JEE Main 2021 — Wave Optics Question with Solution

In the double-slit experiment, the position of a bright fringe is given by the formula :

$y=\frac{m\lambda L}{d}$,

where :

• m is the order of the fringe (1 for the first bright fringe, 2 for the second, etc.)
• $\lambda$ is the wavelength of the light (in meters)
• L is the distance from the slits to the screen (in meters)
• d is the distance between the slits (in meters)

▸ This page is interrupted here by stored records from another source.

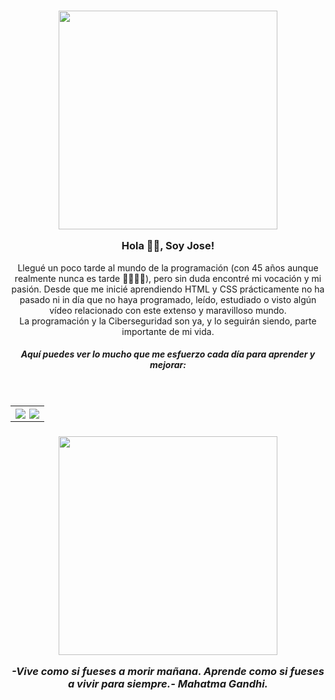 <h3 align="center">
<img  src="https://media.giphy.com/media/SWoSkN6DxTszqIKEqv/giphy.gif"  width="350" />


 Hola 👋🏽, Soy Jose!</h3>


<div align='center'>
<p  align="center" style="max-width: 330 px">Llegué un poco tarde al mundo de la programación (con 45 años aunque realmente nunca es tarde 🤘🏽👴🏽), pero sin duda encontré mi vocación y mi pasión. Desde que me inicié aprendiendo HTML y CSS prácticamente no ha pasado ni in día que no haya programado, leído, estudiado o visto algún vídeo relacionado con este extenso y maravilloso mundo. <br>
La programación y la Ciberseguridad son ya, y lo seguirán siendo, parte importante de mi vida.</p>

<h5  align="center">Aquí puedes ver lo mucho que me esfuerzo cada día para aprender y mejorar:</h5>
</div>
</br>
<table align='center'>
<tr>
<th align='center'>
<img align="left" src="https://github-readme-streak-stats.herokuapp.com?user=JoseGeek78&theme=transparent&hide_border=true&locale=es&date_format=j%20M%5B%20Y%5D&card_width=400" />

<img align="right" src="https://github-readme-stats.vercel.app/api/top-langs/?username=JoseGeek78&exclude_repo=github-readme-stats,anuraghazra.github.io" />
</th>
</tr>  
</table>  

<h3 align="center">
<img  src="https://media.giphy.com/media/SWoSkN6DxTszqIKEqv/giphy.gif"  width="350" />



 



<div align='center'>
<p><i>-Vive como si fueses a morir mañana. Aprende como si fueses a vivir para siempre.- Mahatma Gandhi.</i></p>
</div>
 

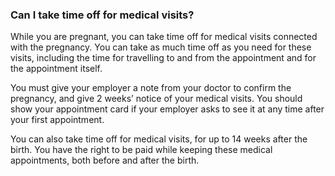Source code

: ###  Can I take time off for medical visits?

While you are pregnant, you can take time off for medical visits connected
with the pregnancy. You can take as much time off as you need for these
visits, including the time for travelling to and from the appointment and for
the appointment itself.

You must give your employer a note from your doctor to confirm the pregnancy,
and give 2 weeks’ notice of your medical visits. You should show your
appointment card if your employer asks to see it at any time after your first
appointment.

You can also take time off for medical visits, for up to 14 weeks after the
birth. You have the right to be paid while keeping these medical appointments,
both before and after the birth.
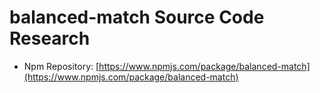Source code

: # balanced-match Source Code Research

- Npm Repository: [https://www.npmjs.com/package/balanced-match](https://www.npmjs.com/package/balanced-match)
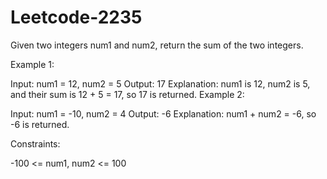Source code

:# Leetcode-2235
Given two integers num1 and num2, return the sum of the two integers.
 

Example 1:

Input: num1 = 12, num2 = 5
Output: 17
Explanation: num1 is 12, num2 is 5, and their sum is 12 + 5 = 17, so 17 is returned.
Example 2:

Input: num1 = -10, num2 = 4
Output: -6
Explanation: num1 + num2 = -6, so -6 is returned.
 

Constraints:

-100 <= num1, num2 <= 100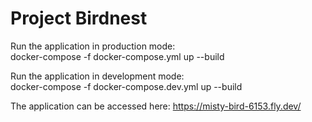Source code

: # Project Birdnest

Run the application in production mode:  
docker-compose -f docker-compose.yml up --build

Run the application in development mode:  
docker-compose -f docker-compose.dev.yml up --build

The application can be accessed here:
https://misty-bird-6153.fly.dev/
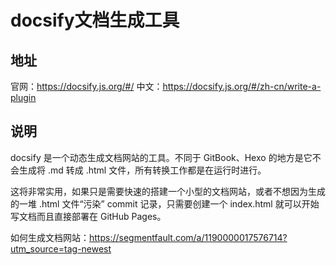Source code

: # docsify文档生成工具

## 地址

官网：<https://docsify.js.org/#/> 中文：<https://docsify.js.org/#/zh-cn/write-a-plugin>

## 说明

docsify 是一个动态生成文档网站的工具。不同于 GitBook、Hexo 的地方是它不会生成将 .md 转成 .html 文件，所有转换工作都是在运行时进行。

这将非常实用，如果只是需要快速的搭建一个小型的文档网站，或者不想因为生成的一堆 .html 文件“污染” commit 记录，只需要创建一个 index.html 就可以开始写文档而且直接部署在 GitHub Pages。

如何生成文档网站：<https://segmentfault.com/a/1190000017576714?utm_source=tag-newest>
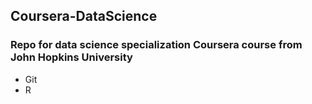 ## Coursera-DataScience

### Repo for data science specialization Coursera course from John Hopkins University

* Git
* R
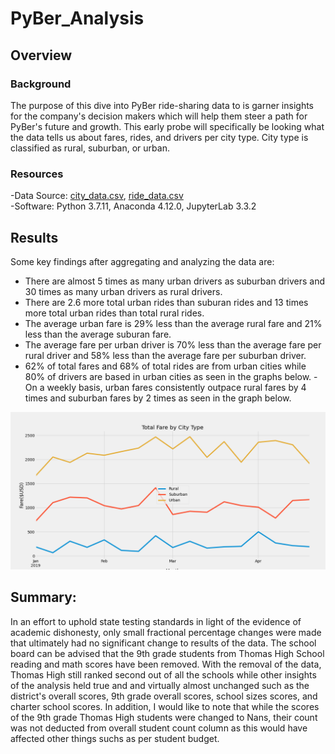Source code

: # PyBer_Analysis

## Overview 
### Background
The purpose of this dive into PyBer ride-sharing data to is garner insights for the company's decision makers which will help them steer a path for PyBer's future and growth. This early probe will specifically be looking what the data tells us about fares, rides, and drivers per city type.  City type is classified as rural, suburban, or urban.  

### Resources
-Data Source: [city_data.csv](https://github.com/Bulzeye89/PyBer_Analysis/blob/main/Resources/city_data.csv), [ride_data.csv](https://github.com/Bulzeye89/PyBer_Analysis/blob/main/Resources/ride_data.csv)<br>
-Software: Python 3.7.11, Anaconda 4.12.0, JupyterLab 3.3.2

## Results
Some key findings after aggregating and analyzing the data are:
- There are almost 5 times as many urban drivers as suburban drivers and 30 times as many urban drivers as rural drivers.
- There are 2.6 more total urban rides than suburan rides and 13 times more total urban rides than total rural rides.
- The average urban fare is 29% less than the average rural fare and 21% less than the average suburan fare. 
- The average fare per urban driver is 70% less than the average fare per rural driver and 58% less than the average fare per suburban driver. 
- 62% of total fares and 68% of total rides are from urban cities while 80% of drivers are based in urban cities as seen in the graphs below.
-On a weekly basis, urban fares consistently outpace rural fares by 4 times and suburban fares by 2 times as seen in the graph below.  

<p float="left">
<img src="https://github.com/Bulzeye89/PyBer_Analysis/blob/main/analysis/PyBer_fare_summary.png" 
</p>  



## Summary: 
In an effort to uphold state testing standards in light of the evidence of academic dishonesty, only small fractional percentage changes were made that ultimately had no significant change to results of the data.  The school board can be advised that the 9th grade students from Thomas High School reading and math scores have been removed.  With the removal of the data, Thomas High still ranked second out of all the schools while other insights of the analysis held true and and virtually almost unchanged such as the district's overall scores, 9th grade overall scores, school sizes scores, and charter school scores.  In addition, I would like to note that while the scores of the 9th grade Thomas High students were changed to Nans, their count was not deducted from overall student count column as this would have affected other things suchs as per student budget.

We need to find the difference in position between the first and third bright fringes. So, we find the position of both and subtract the position of the first from the position of the third :

$y_3=\frac{3\lambda L}{d}$

$y_1=\frac{\lambda L}{d}$

Then, the difference between the third and the first bright fringes is :

$y_3-y_1=2\frac{\lambda L}{d}$

Now, let's plug the given values: $\lambda =5890\mathring{A}=5890\times 10^{-10}m$ (since 1 Å = $10^{-10}$ meters), L = 0.5 m, and d = 0.5 mm = 0.5 $\times 10^{-3}$ m :

$$y_3-y_1=2\times \frac{5890\times 10^{-10}\text{m}\times 0.5\text{m}}{0.5\times 10^{-3}\text{m}}=1178\times 10^{-6}\text{m}$$

So, the correct answer is 1178 $\times 10^{-6}$ m, which corresponds to Option B.